Since the records include pictures, leave those out while you reproduce exactly and only the lines from the one containing "For help, type" through the one containing "# Micro Servicios", inclusive.

PROVIDED RECORDS: Begin

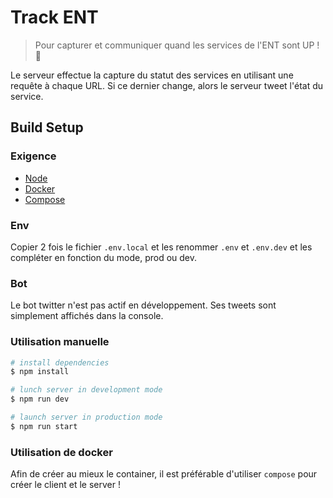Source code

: # Track ENT

> Pour capturer et communiquer quand les services de l'ENT sont UP ! 👀

Le serveur effectue la capture du statut des services en utilisant une requête à chaque URL. Si ce dernier change, alors le serveur tweet l'état du service.

## Build Setup

### Exigence

- [Node](https://nodejs.org/)
- [Docker](https://www.docker.com/)
- [Compose](https://docs.docker.com/compose/)

### Env

Copier 2 fois le fichier `.env.local` et les renommer `.env` et `.env.dev` et les compléter en fonction du mode, prod ou dev.

### Bot

Le bot twitter n'est pas actif en développement. Ses tweets sont simplement affichés dans la console.

### Utilisation manuelle

```bash
# install dependencies
$ npm install

# lunch server in development mode
$ npm run dev

# launch server in production mode
$ npm run start
```

### Utilisation de docker

Afin de créer au mieux le container, il est préférable d'utiliser `compose` pour créer le client et le server !
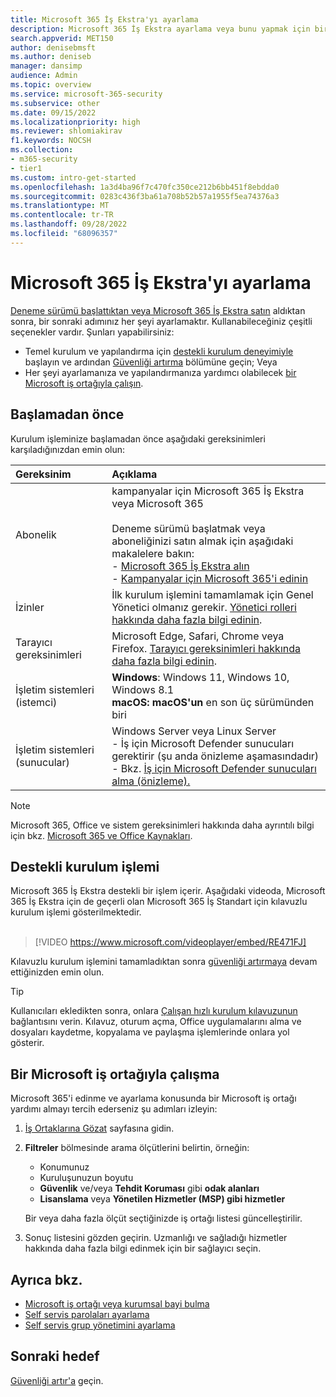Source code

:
 ```yaml
---
title: Microsoft 365 İş Ekstra'yı ayarlama
description: Microsoft 365 İş Ekstra ayarlama veya bunu yapmak için bir çözüm sağlayıcısıyla çalışma.
search.appverid: MET150
author: denisebmsft
ms.author: deniseb
manager: dansimp
audience: Admin
ms.topic: overview
ms.service: microsoft-365-security
ms.subservice: other
ms.date: 09/15/2022
ms.localizationpriority: high
ms.reviewer: shlomiakirav
f1.keywords: NOCSH
ms.collection:
- m365-security
- tier1
ms.custom: intro-get-started
ms.openlocfilehash: 1a3d4ba96f7c470fc350ce212b6bb451f8ebdda0
ms.sourcegitcommit: 0283c436f3ba61a708b52b57a1955f5ea74376a3
ms.translationtype: MT
ms.contentlocale: tr-TR
ms.lasthandoff: 09/28/2022
ms.locfileid: "68096357"
---
```

# <a name="set-up-microsoft-365-business-premium"></a>Microsoft 365 İş Ekstra'yı ayarlama

[Deneme sürümü başlattıktan veya Microsoft 365 İş Ekstra satın](get-microsoft-365-business-premium.md) aldıktan sonra, bir sonraki adımınız her şeyi ayarlamaktır. Kullanabileceğiniz çeşitli seçenekler vardır. Şunları yapabilirsiniz:

- Temel kurulum ve yapılandırma için [destekli kurulum deneyimiyle](m365bp-setup.md#guided-setup-process) başlayın ve ardından [Güvenliği artırma](m365bp-security-overview.md) bölümüne geçin; Veya
- Her şeyi ayarlamanıza ve yapılandırmanıza yardımcı olabilecek [bir Microsoft iş ortağıyla çalışın](m365bp-setup.md#work-with-a-microsoft-partner).

## <a name="before-you-begin"></a>Başlamadan önce

Kurulum işleminize başlamadan önce aşağıdaki gereksinimleri karşıladığınızdan emin olun:

| Gereksinim | Açıklama |
|:---|:---|
| Abonelik | kampanyalar için Microsoft 365 İş Ekstra veya Microsoft 365 <br/><br/> Deneme sürümü başlatmak veya aboneliğinizi satın almak için aşağıdaki makalelere bakın: <br/>- [Microsoft 365 İş Ekstra alın](get-microsoft-365-business-premium.md)<br/>- [Kampanyalar için Microsoft 365'i edinin](get-microsoft-365-campaigns.md) |
| İzinler  | İlk kurulum işlemini tamamlamak için Genel Yönetici olmanız gerekir. [Yönetici rolleri hakkında daha fazla bilgi edinin](../admin/add-users/about-admin-roles.md). |
| Tarayıcı gereksinimleri | Microsoft Edge, Safari, Chrome veya Firefox. [Tarayıcı gereksinimleri hakkında daha fazla bilgi edinin](https://www.microsoft.com/microsoft-365/microsoft-365-and-office-resources#coreui-heading-uyetipy).  |
| İşletim sistemleri (istemci) | **Windows**: Windows 11, Windows 10, Windows 8.1<br/>**macOS: macOS'un** en son üç sürümünden biri 
| İşletim sistemleri (sunucular) | Windows Server veya Linux Server <br/>- İş için Microsoft Defender sunucuları gerektirir (şu anda önizleme aşamasındadır)<br/>- Bkz. [İş için Microsoft Defender sunucuları alma (önizleme).](../security/defender-business/get-defender-business-servers.md)  |

> [!NOTE]
> Microsoft 365, Office ve sistem gereksinimleri hakkında daha ayrıntılı bilgi için bkz. [Microsoft 365 ve Office Kaynakları](https://www.microsoft.com/microsoft-365/microsoft-365-and-office-resources).

## <a name="guided-setup-process"></a>Destekli kurulum işlemi

Microsoft 365 İş Ekstra destekli bir işlem içerir. Aşağıdaki videoda, Microsoft 365 İş Ekstra için de geçerli olan Microsoft 365 İş Standart için kılavuzlu kurulum işlemi gösterilmektedir. <br/><br/>

> [!VIDEO https://www.microsoft.com/videoplayer/embed/RE471FJ]

Kılavuzlu kurulum işlemini tamamladıktan sonra [güvenliği artırmaya](m365bp-security-overview.md) devam ettiğinizden emin olun.

> [!TIP]
> Kullanıcıları ekledikten sonra, onlara [Çalışan hızlı kurulum kılavuzunun](../admin/setup/employee-quick-setup.md) bağlantısını verin. Kılavuz, oturum açma, Office uygulamalarını alma ve dosyaları kaydetme, kopyalama ve paylaşma işlemlerinde onlara yol gösterir.


## <a name="work-with-a-microsoft-partner"></a>Bir Microsoft iş ortağıyla çalışma

Microsoft 365'i edinme ve ayarlama konusunda bir Microsoft iş ortağı yardımı almayı tercih ederseniz şu adımları izleyin:

1. [İş Ortaklarına Gözat](https://appsource.microsoft.com/marketplace/partner-dir) sayfasına gidin.

2. **Filtreler** bölmesinde arama ölçütlerini belirtin, örneğin:

   - Konumunuz
   - Kuruluşunuzun boyutu
   - **Güvenlik** ve/veya **Tehdit Koruması** gibi **odak alanları** 
   - **Lisanslama** veya **Yönetilen Hizmetler (MSP) gibi hizmetler**

   Bir veya daha fazla ölçüt seçtiğinizde iş ortağı listesi güncelleştirilir.

3. Sonuç listesini gözden geçirin. Uzmanlığı ve sağladığı hizmetler hakkında daha fazla bilgi edinmek için bir sağlayıcı seçin.

## <a name="see-also"></a>Ayrıca bkz.

- [Microsoft iş ortağı veya kurumsal bayi bulma](../admin/manage/find-your-partner-or-reseller.md)
- [Self servis parolaları ayarlama](../admin/add-users/let-users-reset-passwords.md)
- [Self servis grup yönetimini ayarlama](/azure/active-directory/enterprise-users/groups-self-service-management)

## <a name="next-objective"></a>Sonraki hedef

[Güvenliği artır'a](m365bp-security-overview.md) geçin.

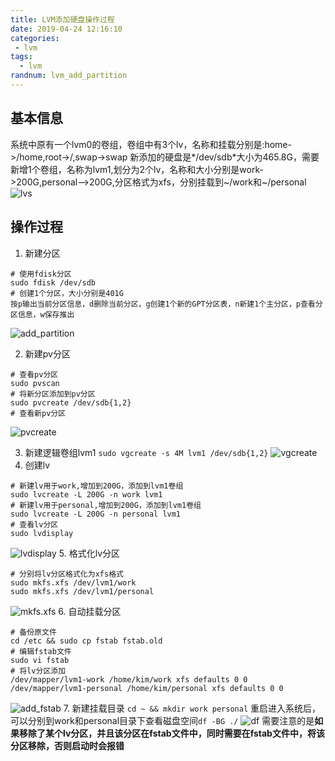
 ```yaml
---
title: LVM添加硬盘操作过程
date: 2019-04-24 12:16:10
categories:
 - lvm
tags:
  - lvm
randnum: lvm_add_partition
---
```



## 基本信息

系统中原有一个lvm0的卷组，卷组中有3个lv，名称和挂载分别是:home->/home,root->/,swap->swap
新添加的硬盘是*/dev/sdb*大小为465.8G，需要新增1个卷组，名称为lvm1,划分为2个lv，名称和大小分别是work->200G,personal-->200G,分区格式为xfs，分别挂载到~/work和~/personal
![lvs](https://s2.ax1x.com/2019/04/24/EV94WF.png)
<!--more-->

## 操作过程

1. 新建分区
```
# 使用fdisk分区
sudo fdisk /dev/sdb
# 创建1个分区，大小分别是401G
按p输出当前分区信息，d删除当前分区，g创建1个新的GPT分区表，n新建1个主分区，p查看分区信息，w保存推出
```
![add_partition](https://s2.ax1x.com/2019/04/24/EV95z4.png)

2. 新建pv分区
```
# 查看pv分区
sudo pvscan
# 将新分区添加到pv分区
sudo pvcreate /dev/sdb{1,2}
# 查看新pv分区
```
![pvcreate](https://s2.ax1x.com/2019/04/24/EVCqXj.png)

3. 新建逻辑卷组lvm1
`sudo vgcreate -s 4M lvm1 /dev/sdb{1,2}`
![vgcreate](https://s2.ax1x.com/2019/04/24/EVPK3D.png)
4. 创建lv
```
# 新建lv用于work,增加到200G，添加到lvm1卷组
sudo lvcreate -L 200G -n work lvm1
# 新建lv用于personal,增加到200G，添加到lvm1卷组
sudo lvcreate -L 200G -n personal lvm1
# 查看lv分区
sudo lvdisplay
```
![lvdisplay](https://s2.ax1x.com/2019/04/24/EVivWT.png)
5. 格式化lv分区
```
# 分别将lv分区格式化为xfs格式
sudo mkfs.xfs /dev/lvm1/work
sudo mkfs.xfs /dev/lvm1/personal
```
![mkfs.xfs](https://s2.ax1x.com/2019/04/24/EVFMmd.png)
6. 自动挂载分区
```
# 备份原文件
cd /etc && sudo cp fstab fstab.old
# 编辑fstab文件
sudo vi fstab
# 将lv分区添加
/dev/mapper/lvm1-work /home/kim/work xfs defaults 0 0
/dev/mapper/lvm1-personal /home/kim/personal xfs defaults 0 0
```
![add_fstab](https://s2.ax1x.com/2019/04/24/EVkC38.png)
7. 新建挂载目录
`cd ~ && mkdir work personal`
重启进入系统后，可以分别到work和personal目录下查看磁盘空间`df -BG ./`
![df](https://s2.ax1x.com/2019/04/24/EVkO2T.png)
需要注意的是**如果移除了某个lv分区，并且该分区在fstab文件中，同时需要在fstab文件中，将该分区移除，否则启动时会报错**
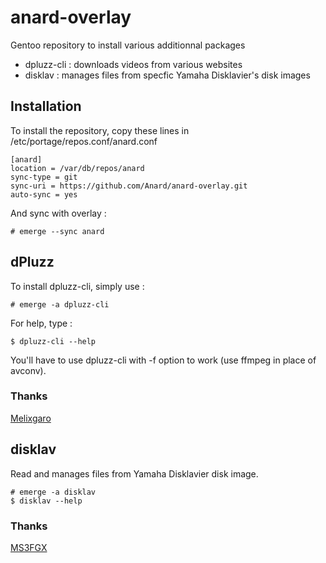 # anard-overlay
Gentoo repository to install various additionnal packages
- dpluzz-cli :
    downloads videos from various websites
- disklav :
    manages files from specfic Yamaha Disklavier's disk images

## Installation
To install the repository, copy these lines in /etc/portage/repos.conf/anard.conf
```
[anard]
location = /var/db/repos/anard
sync-type = git
sync-uri = https://github.com/Anard/anard-overlay.git
auto-sync = yes
```

And sync with overlay :

```
# emerge --sync anard
```

## dPluzz

To install dpluzz-cli, simply use :
```
# emerge -a dpluzz-cli
```

For help, type :
```
$ dpluzz-cli --help
```

You'll have to use dpluzz-cli with -f option to work (use ffmpeg in place of avconv).

### Thanks
[Melixgaro](https://launchpad.net/~melixgaro)

## disklav

Read and manages files from Yamaha Disklavier disk image.
```
# emerge -a disklav
$ disklav --help
```
### Thanks
[MS3FGX](https://github.com/MS3FGX/)


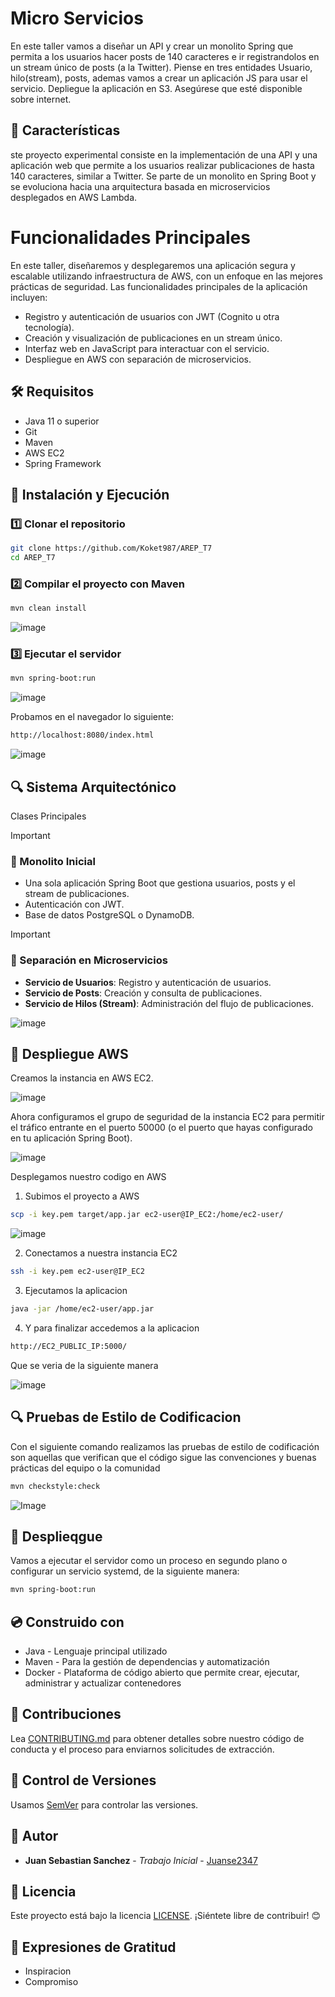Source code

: # Micro Servicios

En este taller vamos a diseñar un API y crear un monolito Spring que permita a los usuarios hacer posts de 140 caracteres e ir registrandolos en un stream único de posts (a la Twitter). Piense en tres entidades Usuario, hilo(stream), posts, ademas vamos a crear un aplicación JS para usar el servicio. Depliegue la aplicación en S3. Asegúrese que esté disponible sobre internet.


## 📌 Características

ste proyecto experimental consiste en la implementación de una API y una aplicación web que permite a los usuarios realizar publicaciones de hasta 140 caracteres, similar a Twitter. Se parte de un monolito en Spring Boot y se evoluciona hacia una arquitectura basada en microservicios desplegados en AWS Lambda.

# Funcionalidades Principales

En este taller, diseñaremos y desplegaremos una aplicación segura y escalable utilizando infraestructura de AWS, con un enfoque en las mejores prácticas de seguridad. Las funcionalidades principales de la aplicación incluyen:

- Registro y autenticación de usuarios con JWT (Cognito u otra tecnología).
- Creación y visualización de publicaciones en un stream único.
- Interfaz web en JavaScript para interactuar con el servicio.
- Despliegue en AWS con separación de microservicios.


## 🛠️ Requisitos
- Java 11 o superior
- Git
- Maven
- AWS EC2
- Spring Framework


## 🚀 Instalación y Ejecución
### 1️⃣ Clonar el repositorio
```bash
git clone https://github.com/Koket987/AREP_T7
cd AREP_T7
```

### 2️⃣ Compilar el proyecto con Maven
```bash
mvn clean install
```

![image](https://github.com/user-attachments/assets/97fbe2ec-8b49-41a1-8107-b421fde0c432)



### 3️⃣ Ejecutar el servidor 

```bash
mvn spring-boot:run
```

![image](https://github.com/user-attachments/assets/8793f127-5163-4014-a435-d9c0076cf549)



Probamos en el navegador lo siguiente:

```bash
http://localhost:8080/index.html
```


![image](https://github.com/user-attachments/assets/d92215ec-dbee-4b37-910a-f20f93d48deb)


## 🔍 Sistema Arquitectónico

Clases Principales

> [!IMPORTANT]
> ### 🔹 Monolito Inicial
> - Una sola aplicación Spring Boot que gestiona usuarios, posts y el stream de publicaciones.
> - Autenticación con JWT.
> - Base de datos PostgreSQL o DynamoDB.


> [!IMPORTANT]
> ### 🔹 Separación en Microservicios
> - **Servicio de Usuarios**: Registro y autenticación de usuarios.
> - **Servicio de Posts**: Creación y consulta de publicaciones.
> - **Servicio de Hilos (Stream)**: Administración del flujo de publicaciones.




![image](https://github.com/user-attachments/assets/66248244-b248-47c4-a528-030e2d68cf3c)


## 🚀 Despliegue AWS

Creamos la instancia en AWS EC2.

![image](https://github.com/user-attachments/assets/235034e2-76fb-4234-aa50-fb34a714b1f4)


Ahora configuramos el grupo de seguridad de la instancia EC2 para permitir el tráfico entrante en el puerto 50000 (o el puerto que hayas configurado en tu aplicación Spring Boot).


![image](https://github.com/user-attachments/assets/520a5553-1dc2-4a30-9930-c02f078a3a10)


Desplegamos nuestro codigo en AWS

1. Subimos el proyecto a AWS

```bash
scp -i key.pem target/app.jar ec2-user@IP_EC2:/home/ec2-user/
```

![image](https://github.com/user-attachments/assets/1fcd2f17-f047-4315-81a2-94ea82c06c18)


2. Conectamos a nuestra instancia EC2

```bash
ssh -i key.pem ec2-user@IP_EC2
```

3. Ejecutamos la aplicacion 

```bash
java -jar /home/ec2-user/app.jar
```

4. Y para finalizar accedemos a la aplicacion

```bash
http://EC2_PUBLIC_IP:5000/
```

Que se veria de la siguiente manera

![image](https://github.com/user-attachments/assets/a438e938-a59a-4055-9781-2b6102e5eeae)


## 🔍 Pruebas de Estilo de Codificacion ##

Con el siguiente comando realizamos las pruebas de estilo de codificación son aquellas que verifican que el código sigue las convenciones y buenas prácticas del equipo o la comunidad

```bash
mvn checkstyle:check
```

![Image](https://github.com/user-attachments/assets/6c5a4c16-9c71-463d-9629-59f5c976213a)


## :office: Desplieqgue ##

Vamos a ejecutar el servidor como un proceso en segundo plano o configurar un servicio systemd, de la siguiente manera:

```bash
mvn spring-boot:run
```

## :cd: Construido con ## 

 - Java - Lenguaje principal utilizado
 - Maven - Para la gestión de dependencias y automatización
 - Docker - Plataforma de código abierto que permite crear, ejecutar, administrar y actualizar contenedores


## :busts_in_silhouette: Contribuciones ##

Lea [CONTRIBUTING.md](https://gist.github.com/PurpleBooth/b24679402957c63ec426) para obtener detalles sobre nuestro código de conducta y el proceso para enviarnos solicitudes de extracción.

## :school_satchel: Control de Versiones ##

Usamos [SemVer](http://semver.org/) para controlar las versiones.

## :bust_in_silhouette: Autor ##

* **Juan Sebastian Sanchez** - *Trabajo Inicial* - [Juanse2347](https://github.com/Juanse2347)


## 📄 Licencia
Este proyecto está bajo la licencia [LICENSE](LICENSE). ¡Siéntete libre de contribuir! 😊


## :wave: Expresiones de Gratitud ##

- Inspiracion
- Compromiso

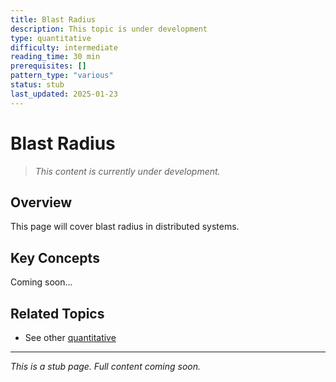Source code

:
 ```yaml
---
title: Blast Radius
description: This topic is under development
type: quantitative
difficulty: intermediate
reading_time: 30 min
prerequisites: []
pattern_type: "various"
status: stub
last_updated: 2025-01-23
---
```



# Blast Radius

> *This content is currently under development.*

## Overview

This page will cover blast radius in distributed systems.

## Key Concepts

Coming soon...

## Related Topics

- See other [quantitative](/index/)

---

*This is a stub page. Full content coming soon.*
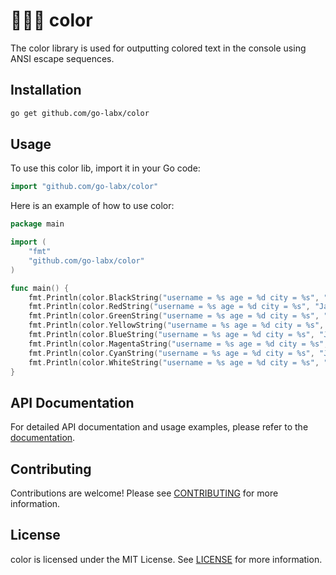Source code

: # 🌈🌈🌈 color

The color library is used for outputting colored text in the console using ANSI escape sequences.

## Installation

```bash
go get github.com/go-labx/color
```

## Usage

To use this color lib, import it in your Go code:

```go
import "github.com/go-labx/color"
```

Here is an example of how to use color:

```go
package main

import (
	"fmt"
	"github.com/go-labx/color"
)

func main() {
	fmt.Println(color.BlackString("username = %s age = %d city = %s", "Jack", 20, "Hangzhou"))
	fmt.Println(color.RedString("username = %s age = %d city = %s", "Jack", 20, "Hangzhou"))
	fmt.Println(color.GreenString("username = %s age = %d city = %s", "Jack", 20, "Hangzhou"))
	fmt.Println(color.YellowString("username = %s age = %d city = %s", "Jack", 20, "Hangzhou"))
	fmt.Println(color.BlueString("username = %s age = %d city = %s", "Jack", 20, "Hangzhou"))
	fmt.Println(color.MagentaString("username = %s age = %d city = %s", "Jack", 20, "Hangzhou"))
	fmt.Println(color.CyanString("username = %s age = %d city = %s", "Jack", 20, "Hangzhou"))
	fmt.Println(color.WhiteString("username = %s age = %d city = %s", "Jack", 20, "Hangzhou"))
}
```

## API Documentation

For detailed API documentation and usage examples, please refer to the [documentation](https://pkg.go.dev/github.com/go-labx/color).

## Contributing

Contributions are welcome! Please see [CONTRIBUTING](./CONTRIBUTING.md) for more information.

## License

color is licensed under the MIT License. See [LICENSE](./LICENSE) for more information.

PROVIDED RECORDS: End

• [ANSWER SECTION]
For help, type :
```
$ dpluzz-cli --help
```

You'll have to use dpluzz-cli with -f option to work (use ffmpeg in place of avconv).

### Thanks
[Melixgaro](https://launchpad.net/~melixgaro)

## disklav

Read and manages files from Yamaha Disklavier disk image.
```
# emerge -a disklav
$ disklav --help
```
### Thanks
[MS3FGX](https://github.com/MS3FGX/)


Source code

: # Micro Servicios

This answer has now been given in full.